In your copy of the listing below, reproduce each word exactly and include no pictures.
****************
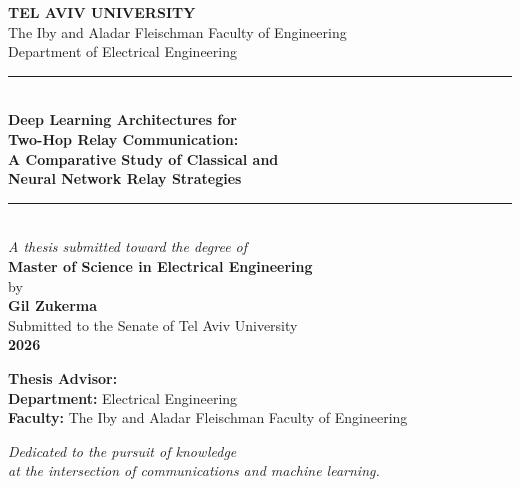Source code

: \documentclass[12pt,a4paper,oneside]{book}
\theoremstyle{definition}
\begin{document}
\begin{titlepage}
\begin{center}
\vspace*{0.5cm}

{\LARGE\textbf{TEL AVIV UNIVERSITY}}\\[6pt]
{\large The Iby and Aladar Fleischman Faculty of Engineering}\\[4pt]
{\large Department of Electrical Engineering}\\[1.5cm]

\noindent\rule{\textwidth}{2pt}\\[0.4cm]
{\LARGE\bfseries\color{tauBlue}
Deep Learning Architectures for\\[6pt]
Two-Hop Relay Communication:\\[6pt]
A Comparative Study of Classical and\\[6pt]
Neural Network Relay Strategies}\\[0.4cm]
\noindent\rule{\textwidth}{2pt}\\[1.2cm]

{\large\textit{A thesis submitted toward the degree of}}\\[4pt]
{\large\textbf{Master of Science in Electrical Engineering}}\\[1.5cm]

{\large by}\\[6pt]
{\Large\bfseries Gil Zukerma}\\[1.5cm]

{\large Submitted to the Senate of Tel Aviv University}\\[4pt]
{\large\textbf{2026}}\\[1.5cm]

\vfill
\begin{flushleft}
\textbf{Thesis Advisor:} \\[4pt]
\textbf{Department:} \quad Electrical Engineering\\[4pt]
\textbf{Faculty:} \quad The Iby and Aladar Fleischman Faculty of Engineering
\end{flushleft}
\end{center}
\end{titlepage}

\frontmatter
{}

\clearpage
\thispagestyle{empty}
\vspace*{5cm}
\begin{center}
\textit{Dedicated to the pursuit of knowledge\\
at the intersection of communications and machine learning.}
\end{center}
\clearpage
\end{document}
****************
=== Written response ===
Source code

: \documentclass[12pt,a4paper,oneside]{book}
\theoremstyle{definition}
\begin{document}
\begin{titlepage}
\begin{center}
\vspace*{0.5cm}

{\LARGE\textbf{TEL AVIV UNIVERSITY}}\\[6pt]
{\large The Iby and Aladar Fleischman Faculty of Engineering}\\[4pt]
{\large Department of Electrical Engineering}\\[1.5cm]

\noindent\rule{\textwidth}{2pt}\\[0.4cm]
{\LARGE\bfseries\color{tauBlue}
Deep Learning Architectures for\\[6pt]
Two-Hop Relay Communication:\\[6pt]
A Comparative Study of Classical and\\[6pt]
Neural Network Relay Strategies}\\[0.4cm]
\noindent\rule{\textwidth}{2pt}\\[1.2cm]

{\large\textit{A thesis submitted toward the degree of}}\\[4pt]
{\large\textbf{Master of Science in Electrical Engineering}}\\[1.5cm]

{\large by}\\[6pt]
{\Large\bfseries Gil Zukerma}\\[1.5cm]

{\large Submitted to the Senate of Tel Aviv University}\\[4pt]
{\large\textbf{2026}}\\[1.5cm]

\vfill
\begin{flushleft}
\textbf{Thesis Advisor:} \\[4pt]
\textbf{Department:} \quad Electrical Engineering\\[4pt]
\textbf{Faculty:} \quad The Iby and Aladar Fleischman Faculty of Engineering
\end{flushleft}
\end{center}
\end{titlepage}

\frontmatter
{}

\clearpage
\thispagestyle{empty}
\vspace*{5cm}
\begin{center}
\textit{Dedicated to the pursuit of knowledge\\
at the intersection of communications and machine learning.}
\end{center}
\clearpage
\end{document}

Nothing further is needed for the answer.